▸ **Task**
Give again, word for word, every line in the entries below from the line with "This is a Segfault" up to and including the line with "- [Books](##Books)", and no other line.

▸ **Input data**
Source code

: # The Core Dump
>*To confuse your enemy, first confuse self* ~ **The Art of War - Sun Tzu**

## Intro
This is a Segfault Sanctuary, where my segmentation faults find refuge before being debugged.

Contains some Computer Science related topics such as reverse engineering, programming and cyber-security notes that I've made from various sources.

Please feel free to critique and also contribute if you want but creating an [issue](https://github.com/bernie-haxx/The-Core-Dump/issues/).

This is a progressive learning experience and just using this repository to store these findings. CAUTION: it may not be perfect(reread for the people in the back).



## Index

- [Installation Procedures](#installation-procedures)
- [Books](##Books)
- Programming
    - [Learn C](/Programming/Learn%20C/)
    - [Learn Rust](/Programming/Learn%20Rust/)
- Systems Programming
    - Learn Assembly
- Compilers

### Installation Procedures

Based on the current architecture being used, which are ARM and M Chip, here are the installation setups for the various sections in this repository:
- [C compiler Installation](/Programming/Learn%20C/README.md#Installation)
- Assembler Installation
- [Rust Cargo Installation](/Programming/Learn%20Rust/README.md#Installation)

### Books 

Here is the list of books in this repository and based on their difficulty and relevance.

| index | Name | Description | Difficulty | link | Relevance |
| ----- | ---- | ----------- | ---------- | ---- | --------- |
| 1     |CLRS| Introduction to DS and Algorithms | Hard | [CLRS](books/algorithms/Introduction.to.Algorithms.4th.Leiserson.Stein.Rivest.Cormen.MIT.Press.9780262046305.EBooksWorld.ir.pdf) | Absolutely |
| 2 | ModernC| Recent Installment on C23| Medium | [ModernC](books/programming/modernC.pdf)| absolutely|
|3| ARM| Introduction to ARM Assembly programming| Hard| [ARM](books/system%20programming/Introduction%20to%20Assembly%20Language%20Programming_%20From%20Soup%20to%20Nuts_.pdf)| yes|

---

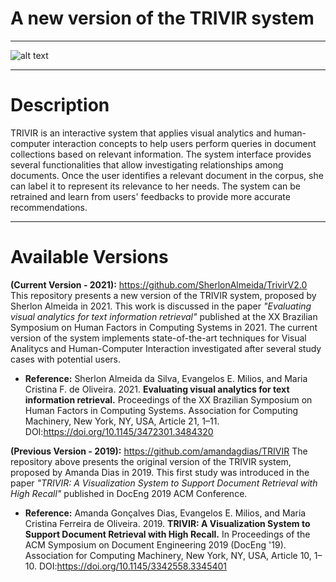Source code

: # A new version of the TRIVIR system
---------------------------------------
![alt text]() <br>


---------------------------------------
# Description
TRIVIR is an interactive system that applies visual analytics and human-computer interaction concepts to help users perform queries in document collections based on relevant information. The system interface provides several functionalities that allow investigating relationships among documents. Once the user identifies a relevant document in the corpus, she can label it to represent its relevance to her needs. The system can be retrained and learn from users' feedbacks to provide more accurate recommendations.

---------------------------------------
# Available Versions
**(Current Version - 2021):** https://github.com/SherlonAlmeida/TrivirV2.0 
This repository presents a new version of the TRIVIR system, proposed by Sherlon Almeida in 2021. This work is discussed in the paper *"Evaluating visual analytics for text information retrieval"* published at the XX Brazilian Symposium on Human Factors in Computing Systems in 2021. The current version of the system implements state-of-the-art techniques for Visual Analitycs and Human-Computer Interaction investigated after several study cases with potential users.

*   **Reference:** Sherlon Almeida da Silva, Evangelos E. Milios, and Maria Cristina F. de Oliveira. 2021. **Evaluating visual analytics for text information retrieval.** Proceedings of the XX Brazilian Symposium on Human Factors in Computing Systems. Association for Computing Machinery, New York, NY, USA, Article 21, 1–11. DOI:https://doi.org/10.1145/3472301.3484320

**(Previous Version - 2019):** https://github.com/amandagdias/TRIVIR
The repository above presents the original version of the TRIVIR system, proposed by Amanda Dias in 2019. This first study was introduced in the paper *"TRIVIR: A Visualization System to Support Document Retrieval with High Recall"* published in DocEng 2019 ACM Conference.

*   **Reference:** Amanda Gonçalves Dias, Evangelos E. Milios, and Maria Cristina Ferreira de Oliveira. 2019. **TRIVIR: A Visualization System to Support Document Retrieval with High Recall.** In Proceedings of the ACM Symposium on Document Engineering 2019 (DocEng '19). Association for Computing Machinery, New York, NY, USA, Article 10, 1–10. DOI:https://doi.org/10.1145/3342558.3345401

▸ **Result below**
This is a Segfault Sanctuary, where my segmentation faults find refuge before being debugged.

Contains some Computer Science related topics such as reverse engineering, programming and cyber-security notes that I've made from various sources.

Please feel free to critique and also contribute if you want but creating an [issue](https://github.com/bernie-haxx/The-Core-Dump/issues/).

This is a progressive learning experience and just using this repository to store these findings. CAUTION: it may not be perfect(reread for the people in the back).



## Index

- [Installation Procedures](#installation-procedures)
- [Books](##Books)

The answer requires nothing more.